→ **Activity**:
Go through the entries below and count the lines holding the word "venv". Reply with only the number, please.

→ **Provided data**:
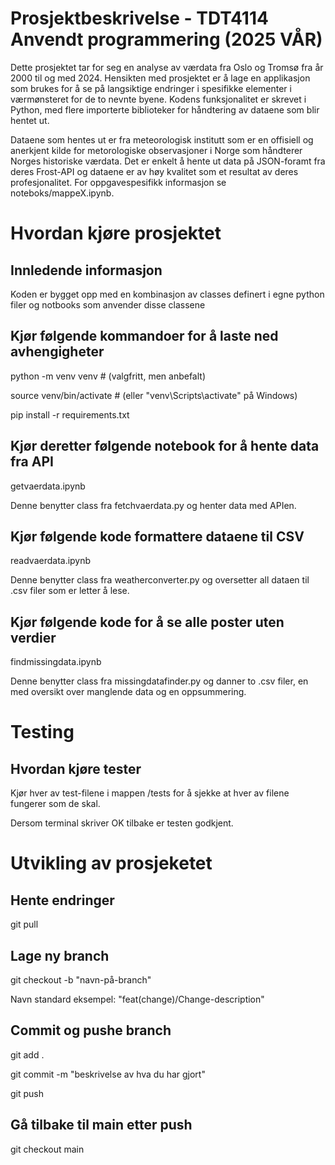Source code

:# Prosjektbeskrivelse - TDT4114 Anvendt programmering (2025 VÅR)
Dette prosjektet tar for seg en analyse av værdata fra Oslo og Tromsø fra år 2000 til og med 2024. Hensikten med prosjektet er å lage en applikasjon som brukes for å se på langsiktige endringer i spesifikke elementer i værmønsteret for de to nevnte byene. Kodens funksjonalitet er skrevet i Python, med flere importerte biblioteker for håndtering av dataene som blir hentet ut.

Dataene som hentes ut er fra meteorologisk institutt som er en offisiell og anerkjent kilde for metorologiske observasjoner i Norge som håndterer Norges historiske værdata. Det er enkelt å hente ut data på JSON-foramt fra deres Frost-API og dataene er av høy kvalitet som et resultat av deres profesjonalitet. For oppgavespesifikk informasjon se noteboks/mappeX.ipynb.

# Hvordan kjøre prosjektet

## Innledende informasjon 
Koden er bygget opp med en kombinasjon av classes definert i egne python filer og notbooks som anvender disse classene

## Kjør følgende kommandoer for å laste ned avhengigheter
python -m venv venv  # (valgfritt, men anbefalt)

source venv/bin/activate  # (eller "venv\Scripts\activate" på Windows)

pip install -r requirements.txt

## Kjør deretter følgende notebook for å hente data fra API
getvaerdata.ipynb

Denne benytter class fra fetchvaerdata.py og henter data med APIen.

## Kjør følgende kode formattere dataene til CSV
readvaerdata.ipynb

Denne benytter class fra weatherconverter.py og oversetter all dataen til .csv filer som er letter å lese.

## Kjør følgende kode for å se alle poster uten verdier
findmissingdata.ipynb

Denne benytter class fra missingdatafinder.py og danner to .csv filer, en med oversikt over manglende data og en oppsummering.

# Testing

## Hvordan kjøre tester
Kjør hver av test-filene i mappen /tests for å sjekke at hver av filene fungerer som de skal.

Dersom terminal skriver OK tilbake er testen godkjent.

# Utvikling av prosjeketet

## Hente endringer
git pull


## Lage ny branch
git checkout -b "navn-på-branch"

Navn standard eksempel: "feat(change)/Change-description"

## Commit og pushe branch
git add .

git commit -m "beskrivelse av hva du har gjort"

git push

## Gå tilbake til main etter push
git checkout main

→ **Response**:
2